The Big Led Zeppelin Question…
Author of Led Zeppelin Day by Day, Marc Roberty, asked the big question on every Led Zeppelin fans mind…”Will Led Zeppelin ever reunite?” Visit our performing arts community, backwing.com to get the low down on whether they will ever get back together. Read a preview of the article below!
Will the founding fathers of modern rock ever give their fans the farewell tour now almost four decades overdue? A Led Zep historian considers the prospect.
The mighty Led Zeppelin existed for twelve years between 1968 and 1980. The sudden death of drummer John Bonham effectively signalled the end of the band in their eyes. How could they possibly have carried on without their powerhouse drummer and dear friend?
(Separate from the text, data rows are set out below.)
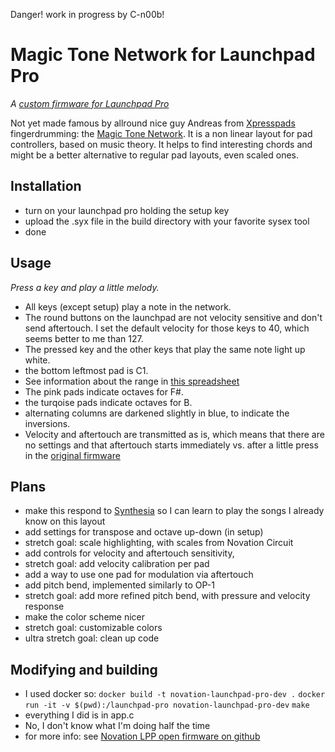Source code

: Danger! work in progress by C-n00b!

# Magic Tone Network for Launchpad Pro
*A [custom firmware for Launchpad Pro](https://github.com/dvhdr/launchpad-pro)*

Not yet made famous by allround nice guy Andreas from [Xpresspads](http://xpresspads.com/) fingerdrumming: the [Magic Tone Network](http://www.xpresspads.com/tag/magic-tone-network/). It is a non linear layout for pad controllers, based on music theory. It helps to find interesting chords and might be a better alternative to regular pad layouts, even scaled ones.

## Installation
* turn on your launchpad pro holding the setup key
* upload the .syx file in the build directory with your favorite sysex tool
* done

## Usage
*Press a key and play a little melody.*
* All keys (except setup) play a note in the network.
* The round buttons on the launchpad are not velocity sensitive and don't send aftertouch. I set the default velocity for those keys to 40, which seems better to me than 127. 
* The pressed key and the other keys that play the same note light up white.
* the bottom leftmost pad is C1.
* See information about the range in [this spreadsheet](https://docs.google.com/spreadsheets/d/e/2PACX-1vT2yyNmcxbW1oj1S9KBUE1fmY2ACqy414S8aB-S-v0M3DpBvpG-V4ByjrNyFdDpDgFWv8H7D7-QWCiU/pubhtml)
* The pink pads indicate octaves for F#.
* the turqoise pads indicate octaves for B.
* alternating columns are darkened slightly in blue, to indicate the inversions.
* Velocity and aftertouch are transmitted as is, which means that there are no settings and that aftertouch starts immediately vs. after a little press in the [original firmware](https://github.com/dvhdr/launchpad-pro)

## Plans
* make this respond to [Synthesia](http://synthesiagame.com/) so I can learn to play the songs I already know on this layout
* add settings for transpose and octave up-down (in setup)
* stretch goal: scale highlighting, with scales from Novation Circuit
* add controls for velocity and aftertouch sensitivity, 
* stretch goal: add velocity calibration per pad
* add a way to use one pad for modulation via aftertouch
* add pitch bend, implemented similarly to OP-1
* stretch goal: add more refined pitch bend, with pressure and velocity response
* make the color scheme nicer
* stretch goal: customizable colors
* ultra stretch goal: clean up code

## Modifying and building
* I used docker so:
`docker build -t novation-launchpad-pro-dev .`
`docker run -it -v $(pwd):/launchpad-pro novation-launchpad-pro-dev`
`make`
* everything I did is in app.c
* No, I don't know what I'm doing half the time
* for more info: see [Novation LPP open firmware on github](https://github.com/dvhdr/launchpad-pro)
Of course, this did not stop fans from hoping the band would reform with a new drummer. There has been the odd get–together for charitable appearances, such as Live Aid in 1985 and Atlantic Records 40th Anniversary in 1988. Although these shows were met with mass delirium from eager fans, in reality, both inevitably fell short on the performance side. (Then again, to be fair, this is not the band’s fault: multi-act events with short three- or four-song sets are never hugely successful from a creative perspective.)
By 1994, Robert Plant had distanced himself from the whole “rock singer” tag. After being approached to perform an MTV Unplugged show, he felt uncomfortable flying the Led Zeppelin flag under his own name. A meeting took place between Robert and Jimmy Page where they talked about doing the show together. Much to his surprise, the Led Zeppelin baggage Robert had been carrying around for years had completely dissipated. The men found common ground and decided to do Unplugged together and see if anything came of it (much to the vexation of a miffed John Paul Jones, who was not invited—or even told—of the event!). They did not go out as Led Zeppelin, but rather as Page & Plant. Also, the MTV show was retitled Unledded due to the electric nature of some numbers. A live record and video from the show, which consisted of rearranged Led Zeppelin classics, were hugely successful. A new studio album and a few tours later, it was all over. When all the bad memories of Led Zeppelin playing huge arenas returned, Plant had enough. He told Page he was leaving, as he much preferred playing small clubs and reconnecting with his audience.